Directions: Everything from the first line of the material below through the line containing "पूषा । राजानम्" must be retyped exactly, and nothing past it.
== Raw data ==
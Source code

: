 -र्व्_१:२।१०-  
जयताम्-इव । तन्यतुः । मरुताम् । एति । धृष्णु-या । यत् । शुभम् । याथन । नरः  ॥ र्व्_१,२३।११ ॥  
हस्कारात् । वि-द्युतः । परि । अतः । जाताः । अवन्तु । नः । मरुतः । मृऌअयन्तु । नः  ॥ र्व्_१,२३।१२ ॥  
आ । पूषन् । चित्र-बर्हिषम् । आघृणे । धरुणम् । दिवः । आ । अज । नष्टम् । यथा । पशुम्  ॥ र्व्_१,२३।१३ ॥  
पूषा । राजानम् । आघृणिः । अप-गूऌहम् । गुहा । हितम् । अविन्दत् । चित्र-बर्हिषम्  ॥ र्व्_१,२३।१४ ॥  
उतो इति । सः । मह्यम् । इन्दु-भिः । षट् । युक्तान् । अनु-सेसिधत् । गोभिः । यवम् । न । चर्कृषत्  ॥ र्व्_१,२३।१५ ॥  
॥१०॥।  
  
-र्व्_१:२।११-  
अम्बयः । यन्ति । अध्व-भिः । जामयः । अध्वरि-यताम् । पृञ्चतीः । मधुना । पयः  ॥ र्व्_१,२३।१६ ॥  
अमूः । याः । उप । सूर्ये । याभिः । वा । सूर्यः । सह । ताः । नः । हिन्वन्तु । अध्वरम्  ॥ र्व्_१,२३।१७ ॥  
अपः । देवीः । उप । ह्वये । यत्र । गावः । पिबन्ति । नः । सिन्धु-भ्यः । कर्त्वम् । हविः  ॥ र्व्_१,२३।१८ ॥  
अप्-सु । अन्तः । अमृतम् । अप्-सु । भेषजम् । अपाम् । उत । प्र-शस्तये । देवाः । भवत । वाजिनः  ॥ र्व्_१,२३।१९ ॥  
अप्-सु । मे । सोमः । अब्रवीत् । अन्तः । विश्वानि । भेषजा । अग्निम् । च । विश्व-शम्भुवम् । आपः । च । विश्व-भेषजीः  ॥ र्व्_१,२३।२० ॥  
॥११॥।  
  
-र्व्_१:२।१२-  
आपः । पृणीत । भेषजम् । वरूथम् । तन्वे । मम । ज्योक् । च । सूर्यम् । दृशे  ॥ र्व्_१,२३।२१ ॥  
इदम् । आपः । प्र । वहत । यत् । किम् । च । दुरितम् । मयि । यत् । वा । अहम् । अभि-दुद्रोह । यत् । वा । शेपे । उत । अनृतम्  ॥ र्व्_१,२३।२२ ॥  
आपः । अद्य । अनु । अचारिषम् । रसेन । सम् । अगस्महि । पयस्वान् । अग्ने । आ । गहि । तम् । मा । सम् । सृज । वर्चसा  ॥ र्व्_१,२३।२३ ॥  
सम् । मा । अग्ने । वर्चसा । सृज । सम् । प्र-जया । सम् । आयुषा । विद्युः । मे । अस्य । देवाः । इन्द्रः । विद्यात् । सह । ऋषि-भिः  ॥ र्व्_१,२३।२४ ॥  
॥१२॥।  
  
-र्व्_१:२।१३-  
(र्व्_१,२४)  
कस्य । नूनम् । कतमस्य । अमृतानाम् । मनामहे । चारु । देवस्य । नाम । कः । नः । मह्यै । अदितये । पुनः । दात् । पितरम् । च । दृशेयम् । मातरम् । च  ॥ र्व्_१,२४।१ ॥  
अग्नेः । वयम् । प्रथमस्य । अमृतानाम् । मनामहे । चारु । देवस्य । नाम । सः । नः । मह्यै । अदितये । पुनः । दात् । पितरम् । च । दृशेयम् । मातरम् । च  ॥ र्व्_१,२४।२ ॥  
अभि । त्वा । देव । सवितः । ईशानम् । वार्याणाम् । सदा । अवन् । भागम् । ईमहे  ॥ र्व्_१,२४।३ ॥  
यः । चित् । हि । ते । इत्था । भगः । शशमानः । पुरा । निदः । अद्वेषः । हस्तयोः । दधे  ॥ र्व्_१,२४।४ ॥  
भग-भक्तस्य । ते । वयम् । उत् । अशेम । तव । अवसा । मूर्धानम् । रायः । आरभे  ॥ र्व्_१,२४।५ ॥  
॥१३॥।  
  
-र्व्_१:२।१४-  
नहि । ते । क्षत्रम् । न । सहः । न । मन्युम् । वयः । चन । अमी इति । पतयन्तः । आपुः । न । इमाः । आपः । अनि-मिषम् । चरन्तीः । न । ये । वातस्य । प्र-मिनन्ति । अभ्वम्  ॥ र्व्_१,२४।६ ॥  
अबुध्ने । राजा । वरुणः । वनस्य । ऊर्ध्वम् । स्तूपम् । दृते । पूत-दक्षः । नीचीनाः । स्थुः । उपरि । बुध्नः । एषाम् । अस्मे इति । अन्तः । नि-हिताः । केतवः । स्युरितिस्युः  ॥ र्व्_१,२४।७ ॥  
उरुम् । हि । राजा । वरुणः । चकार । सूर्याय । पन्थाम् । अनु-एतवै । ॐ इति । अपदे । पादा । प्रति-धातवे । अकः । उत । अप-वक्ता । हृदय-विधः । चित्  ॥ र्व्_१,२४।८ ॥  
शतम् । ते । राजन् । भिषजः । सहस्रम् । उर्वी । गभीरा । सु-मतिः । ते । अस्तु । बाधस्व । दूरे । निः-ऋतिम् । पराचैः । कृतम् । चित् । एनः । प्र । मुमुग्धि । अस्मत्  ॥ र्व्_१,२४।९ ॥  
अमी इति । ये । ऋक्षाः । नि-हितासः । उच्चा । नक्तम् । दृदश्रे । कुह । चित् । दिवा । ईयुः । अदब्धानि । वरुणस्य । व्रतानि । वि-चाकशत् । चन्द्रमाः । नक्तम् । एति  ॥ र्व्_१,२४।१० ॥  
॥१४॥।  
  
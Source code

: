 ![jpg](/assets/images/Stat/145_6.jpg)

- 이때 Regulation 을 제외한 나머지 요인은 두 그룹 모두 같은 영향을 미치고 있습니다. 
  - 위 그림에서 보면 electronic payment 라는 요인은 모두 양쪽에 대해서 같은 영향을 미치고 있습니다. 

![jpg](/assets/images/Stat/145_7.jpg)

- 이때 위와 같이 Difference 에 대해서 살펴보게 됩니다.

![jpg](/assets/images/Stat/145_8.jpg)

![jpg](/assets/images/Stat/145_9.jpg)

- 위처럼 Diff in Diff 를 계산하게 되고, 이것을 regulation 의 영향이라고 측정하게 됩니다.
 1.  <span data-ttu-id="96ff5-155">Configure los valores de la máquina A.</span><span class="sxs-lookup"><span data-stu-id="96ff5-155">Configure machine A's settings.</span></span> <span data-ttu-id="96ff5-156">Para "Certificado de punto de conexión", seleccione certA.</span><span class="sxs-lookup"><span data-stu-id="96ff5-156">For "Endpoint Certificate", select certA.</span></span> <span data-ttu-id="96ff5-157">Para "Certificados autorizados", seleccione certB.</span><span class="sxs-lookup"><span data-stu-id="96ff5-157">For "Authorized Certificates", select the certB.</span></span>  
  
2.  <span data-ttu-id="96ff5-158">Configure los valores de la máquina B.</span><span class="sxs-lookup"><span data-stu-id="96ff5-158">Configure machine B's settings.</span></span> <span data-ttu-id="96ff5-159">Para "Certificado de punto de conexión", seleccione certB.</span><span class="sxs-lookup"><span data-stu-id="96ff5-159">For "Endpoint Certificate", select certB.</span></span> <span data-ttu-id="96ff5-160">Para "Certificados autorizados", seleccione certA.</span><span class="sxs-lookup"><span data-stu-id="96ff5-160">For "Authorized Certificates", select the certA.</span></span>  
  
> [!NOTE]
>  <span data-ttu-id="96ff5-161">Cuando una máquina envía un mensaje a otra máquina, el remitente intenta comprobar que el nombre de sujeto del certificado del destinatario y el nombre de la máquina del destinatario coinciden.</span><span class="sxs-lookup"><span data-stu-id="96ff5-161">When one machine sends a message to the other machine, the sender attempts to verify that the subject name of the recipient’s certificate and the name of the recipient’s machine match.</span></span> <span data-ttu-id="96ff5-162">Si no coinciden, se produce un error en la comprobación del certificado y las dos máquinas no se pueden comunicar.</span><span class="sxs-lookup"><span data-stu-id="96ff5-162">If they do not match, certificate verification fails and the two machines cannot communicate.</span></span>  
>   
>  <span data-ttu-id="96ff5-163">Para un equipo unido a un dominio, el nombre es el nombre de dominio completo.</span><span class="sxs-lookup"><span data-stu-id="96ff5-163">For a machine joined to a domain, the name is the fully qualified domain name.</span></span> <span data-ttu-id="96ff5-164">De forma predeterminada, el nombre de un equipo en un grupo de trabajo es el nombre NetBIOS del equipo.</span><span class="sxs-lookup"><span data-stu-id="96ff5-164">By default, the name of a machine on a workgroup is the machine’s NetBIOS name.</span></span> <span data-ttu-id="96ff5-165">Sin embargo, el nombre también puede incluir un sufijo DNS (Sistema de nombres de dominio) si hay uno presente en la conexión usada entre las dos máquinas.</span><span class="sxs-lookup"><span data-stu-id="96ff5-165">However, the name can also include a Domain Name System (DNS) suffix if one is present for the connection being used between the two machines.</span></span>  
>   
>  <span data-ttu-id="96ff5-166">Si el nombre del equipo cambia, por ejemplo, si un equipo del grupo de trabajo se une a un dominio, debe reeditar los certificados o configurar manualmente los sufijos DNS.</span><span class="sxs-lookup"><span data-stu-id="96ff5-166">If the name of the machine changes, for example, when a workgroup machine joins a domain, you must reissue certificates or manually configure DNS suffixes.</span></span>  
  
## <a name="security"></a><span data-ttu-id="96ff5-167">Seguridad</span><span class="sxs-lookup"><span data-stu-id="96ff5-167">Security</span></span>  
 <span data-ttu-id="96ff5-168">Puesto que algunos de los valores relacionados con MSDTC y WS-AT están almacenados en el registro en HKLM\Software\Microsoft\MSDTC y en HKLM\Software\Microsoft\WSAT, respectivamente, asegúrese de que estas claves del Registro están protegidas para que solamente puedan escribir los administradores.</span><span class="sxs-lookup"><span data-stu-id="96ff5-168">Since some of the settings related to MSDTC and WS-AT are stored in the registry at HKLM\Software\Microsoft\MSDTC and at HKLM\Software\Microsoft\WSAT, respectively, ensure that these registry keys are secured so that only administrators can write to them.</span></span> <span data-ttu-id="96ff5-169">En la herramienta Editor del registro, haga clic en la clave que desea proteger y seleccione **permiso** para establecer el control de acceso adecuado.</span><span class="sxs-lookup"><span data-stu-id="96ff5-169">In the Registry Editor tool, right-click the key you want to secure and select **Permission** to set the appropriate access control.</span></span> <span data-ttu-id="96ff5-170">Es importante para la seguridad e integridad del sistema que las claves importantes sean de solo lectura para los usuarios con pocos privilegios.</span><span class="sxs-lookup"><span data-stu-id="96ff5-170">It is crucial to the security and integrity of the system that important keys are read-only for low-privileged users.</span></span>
===
Response to this exercise:
Source code

: -र्व्_१:२।१०-  
जयताम्-इव । तन्यतुः । मरुताम् । एति । धृष्णु-या । यत् । शुभम् । याथन । नरः  ॥ र्व्_१,२३।११ ॥  
हस्कारात् । वि-द्युतः । परि । अतः । जाताः । अवन्तु । नः । मरुतः । मृऌअयन्तु । नः  ॥ र्व्_१,२३।१२ ॥  
आ । पूषन् । चित्र-बर्हिषम् । आघृणे । धरुणम् । दिवः । आ । अज । नष्टम् । यथा । पशुम्  ॥ र्व्_१,२३।१३ ॥  
पूषा । राजानम् । आघृणिः । अप-गूऌहम् । गुहा । हितम् । अविन्दत् । चित्र-बर्हिषम्  ॥ र्व्_१,२३।१४ ॥  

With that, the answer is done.